Understanding geostrophic turbulence in a hierarchy of models

Abstract

This thesis is concerned with turbulent motions on the very large scale (on the order of 100 to 1000 km) in the atmosphere and ocean. These large-scale motions are called geostrophic turbulence as they are fundamentally influenced by planetary rotation. However, the full Navier-Stokes equations, which include all aspects of turbulence, are often too complex to yield a meaningful understanding. We examine three idealized models with increasing levels of complexity.

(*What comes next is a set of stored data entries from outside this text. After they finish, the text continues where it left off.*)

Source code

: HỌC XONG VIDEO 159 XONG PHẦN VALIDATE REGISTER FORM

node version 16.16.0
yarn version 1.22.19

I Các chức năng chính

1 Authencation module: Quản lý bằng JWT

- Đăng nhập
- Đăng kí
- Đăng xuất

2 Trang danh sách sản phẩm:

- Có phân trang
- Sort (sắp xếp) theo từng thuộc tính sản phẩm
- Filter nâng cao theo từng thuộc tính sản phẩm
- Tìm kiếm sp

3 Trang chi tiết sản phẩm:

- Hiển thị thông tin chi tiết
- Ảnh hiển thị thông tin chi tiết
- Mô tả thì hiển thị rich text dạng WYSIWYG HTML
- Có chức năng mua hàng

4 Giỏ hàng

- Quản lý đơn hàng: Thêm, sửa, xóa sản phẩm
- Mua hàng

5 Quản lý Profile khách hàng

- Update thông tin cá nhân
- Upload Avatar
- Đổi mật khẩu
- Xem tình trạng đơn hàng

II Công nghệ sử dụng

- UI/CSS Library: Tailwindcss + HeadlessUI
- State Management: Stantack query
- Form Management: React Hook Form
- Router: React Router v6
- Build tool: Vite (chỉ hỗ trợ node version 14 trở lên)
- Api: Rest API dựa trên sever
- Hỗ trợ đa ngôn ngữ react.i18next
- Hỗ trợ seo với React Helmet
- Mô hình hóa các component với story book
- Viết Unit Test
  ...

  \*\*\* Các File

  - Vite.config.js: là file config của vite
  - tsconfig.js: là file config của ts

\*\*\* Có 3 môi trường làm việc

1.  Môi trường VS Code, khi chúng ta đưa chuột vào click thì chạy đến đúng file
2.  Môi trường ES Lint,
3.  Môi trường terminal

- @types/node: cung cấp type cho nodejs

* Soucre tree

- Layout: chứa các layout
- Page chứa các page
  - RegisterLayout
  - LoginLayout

We start with a forced-dissipated, two-dimensional fluid on a $\beta$-plane. The flow is approximated as a single layer and is stirred stochastically, while the spherical geometry is replaced with a tangible plane. Due to the $\beta$-effect, the eddies become anisotropic at a threshold scale called the turbulence-wave crossover scale. The traditional phenomenology assumes the forcing scale to be much smaller than the crossover scale so it has no influence. However, when the forcing scale is comparable to or even larger than the crossover scale, we find the forcing scale strongly influences jet formation. Numerical simulations reveal a new turbulent regime where the forcing scale is larger than the crossover scale, such that eddy/eddy interactions are negligible while eddy/mean-flow interactions dominate the nonlinear energy and enstrophy transfers. We update the current theoretical understanding by proposing a more general formulation of crossover scale and eddy diffusivity.

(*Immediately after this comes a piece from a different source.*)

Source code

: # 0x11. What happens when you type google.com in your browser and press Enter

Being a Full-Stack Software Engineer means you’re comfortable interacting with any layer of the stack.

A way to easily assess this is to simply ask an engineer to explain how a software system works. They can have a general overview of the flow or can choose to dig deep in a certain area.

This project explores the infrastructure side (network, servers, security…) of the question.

These results are applied to a simple climate model -- the two-layer, quasi-geostrophic model. We obtain closure theories of eddy heat flux, which crucially depend on two nondimensional numbers: the criticality and the dimensionless friction. We further investigate the role of these two numbers in an idealized dry general circulation model (GCM) that closely resembles the real atmosphere. As the surface friction approaches zero, the dry GCM displays a novel way to equilibrate via an energy-recycling mechanism: eddy kinetic energy is converted back into potential energy by circulations on the largest scale and is then absorbed by radiative damping. When the criticality varies around 1, we explain the change in the horizontal and vertical scales of the eddies with the linear instability theory; and the flow stays weakly nonlinear.